Awards

In mainstream-land, today is the day of the Orange Prize Longlist, which I always think should be more amenable to the speculative than other awards, but never is. (I suppose you can count The Little Stranger, this year, but really, they couldn’t find room on a 20-book longlist for Lavinia? Or White is for Witching? Or…?) On the upside, in SF-land we have the Tiptree Award winners and honor list:

Winners

  • Cloud & Ashes: Three Winter’s Tales, Greer Gilman (Small Beer Press)
  • Ooku: The Inner Chambers (volumes 1 & 2), Fumi Yoshinaga (Viz Media)
  • Honor List

  • Beautiful White Bodies”, Alice Sola Kim (Strange Horizons)
  • Distances, Vandana Singh (Aqueduct Press 2008)
  • “Galapagos”, Caitlin R. Kiernan (Eclipse 3, Night Shade Books)
  • Lifelode, Jo Walton (NESFA Press 2009)
  • “Useless Things”, Maureen F. McHugh (Eclipse 3, Night Shade Books)
  • Wives”, Paul Haines (X6, coeur de lion)

There’s also a special citation for L Timmel Duchamp’s Marq’ssan Cycle. Judges this year were Karen Joy Fowler (chair), Jude Feldman, Paul Kincaid, Alexis Lothian, and Victor Raymond.

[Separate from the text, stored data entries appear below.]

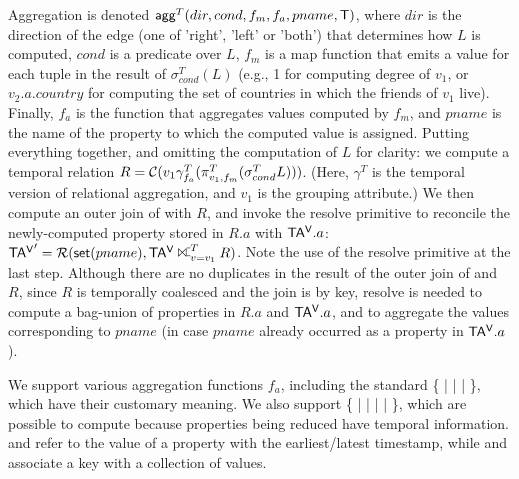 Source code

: Aggregation is denoted $\textsf{agg}^T(dir,cond,f_m,f_a,pname,\mathsf{T})$,
where $dir$ is the direction of the edge (one of 'right', 'left' or
'both') that determines how $L$ is computed, $cond$ is a predicate
over $L$, $f_m$ is a map function that emits a value for each tuple in
the result of $\sigma^T_{cond}(L)$ (e.g., 1 for computing degree of
$v_1$, or $v_2.a.country$ for computing the set of countries in which
the friends of $v_1$ live).  Finally, $f_a$ is the function that
aggregates values computed by $f_m$, and $pname$ is the name of the
property to which the computed value is assigned.  Putting everything
together, and omitting the computation of $L$ for clarity: we compute
a temporal relation $R = \mathcal{C}(v_1 \gamma^T_{f_a} (\pi^T_{v_1,f_m}
  (\sigma^T_{cond} L)))$. (Here, $\gamma^T$ is the temporal version of
relational aggregation, and $v_1$ is the grouping attribute.)  We then
compute an outer join of \tav with $R$, and invoke the resolve
primitive to reconcile the newly-computed property stored in $R.a$
with $\mathsf{TA^{V}}.a$: $\tav' = \resolve{\insql{set}(pname)}{\tav
  \rightouterjoin^T_{v=v_1} R}$. Note the use of the resolve primitive
at the last step.  Although there are no duplicates in the result of
the outer join of \tav and $R$, since $R$ is temporally coalesced and
the join is by key, resolve is needed to compute a bag-union of
properties in $R.a$ and $\mathsf{TA^{V}}.a$, and to aggregate the values
corresponding to $pname$ (in case $pname$ already occurred as a
property in $\mathsf{TA^{V}}.a$).


We support various aggregation functions $f_a$, including the standard
\{  |  |  |  \}, which
have their customary meaning.  We also support \{  |
 |  |  |  \}, which
are possible to compute because properties being reduced have temporal
information.   and  refer to the value of a
property with the earliest/latest timestamp, while  and
 associate a key with a collection of values.

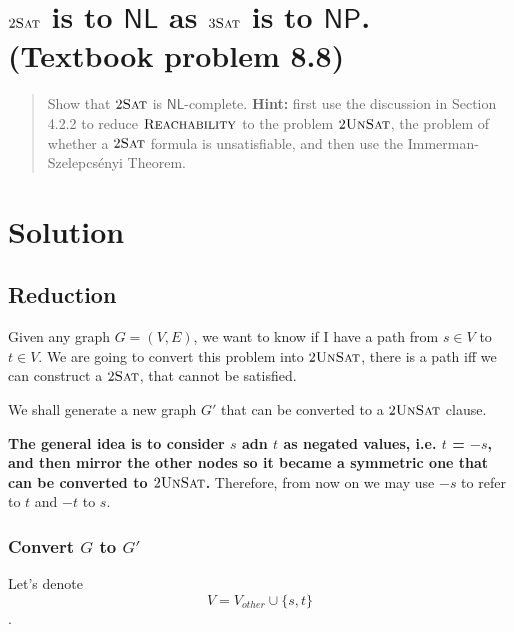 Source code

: 

\maketitle
\thispagestyle{firststyle}
\vspace{-2.0cm}

\section{$2\textsc{Sat}$ is to $\mathsf{NL}$ as $3\textsc{Sat}$ is to $\mathsf{NP}$. (Textbook problem 8.8)}
\begin{quote}
      Show that $2\textsc{Sat}$ is $\mathsf{NL}$-complete.
      {\bf Hint:} first use the discussion in Section 4.2.2 to reduce
      $\textsc{Reachability}$ to the problem $2\textsc{UnSat}$,
      the problem of whether a $2\textsc{Sat}$ formula is unsatisfiable,
      and then use the Immerman-Szelepcs\'{e}nyi Theorem.
\end{quote}

\section*{Solution}

\subsection*{Reduction}

Given any graph $G = (V, E)$, we want to know if I have a path from  $s \in V$ to $t \in V$.
We are going to convert this problem into $2\textsc{UnSat}$, there is a path iff we can construct a $2\textsc{Sat}$, that cannot be satisfied.

We shall generate a new graph $G'$ that can be converted to a $2\textsc{UnSat}$ clause.

\textbf{The general idea is to consider $s$ adn $t$ as negated values, i.e. $t$ = $-s$, and then mirror the other nodes so it became a symmetric one that can be converted to $2\textsc{UnSat}$.}
Therefore, from now on we may use $-s$ to refer to $t$ and $-t$ to $s$.

\subsubsection*{Convert $G$ to $G'$}

Let's denote $$V = V_{other} \cup \{s, t\}$$.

I’ve read the entire honor list, which seems pretty strong to me, but neither of the winners. I’m still not a fan of having tied award-winners, actually, but if you’re going to do it, you might as well make the two works as different as you can. And it’s interesting — though perhaps not surprising, given the indie-press lean of the list — that Ooku is the only work mentioned that’s available in the UK.

EDIT: And the website has been updated with details, including judges’ comments on the honor list, and the longlist. Pleased to see Helen Keeble and Xiaolu Guo there.

The Genre the Orange Doesn’t See

Maybe it’s time to let men judge the Orange prize, says the current chair of judges. Her reasoning?

“I’m open-minded about it. It would be an interesting debate for organisers to have. Seventy per cent of fiction is bought by women, so having a panel of women judges means they know what women like,” she said.

“But I think it could be quite interesting to have a man on the panel.

“The one disadvantage to an all-female jury is that there are certain books that women like … the judging could be tilted a bit against science fiction.”

The obvious response is that you don’t need to add a man to address that particular bias, you just need to pick different women; you’d think that if someone has noticed women are writing this stuff, they might be able to guess that women are interested in it, too. But given that my immediate reaction to the longlist this year was “Where’s The Carhullan Army?” (and my reaction to the shortlist was to be disappointed that The End of Mr Y didn’t make the cut), anything that encourages the Orange to recognize a broader range of work written by women is good in my book.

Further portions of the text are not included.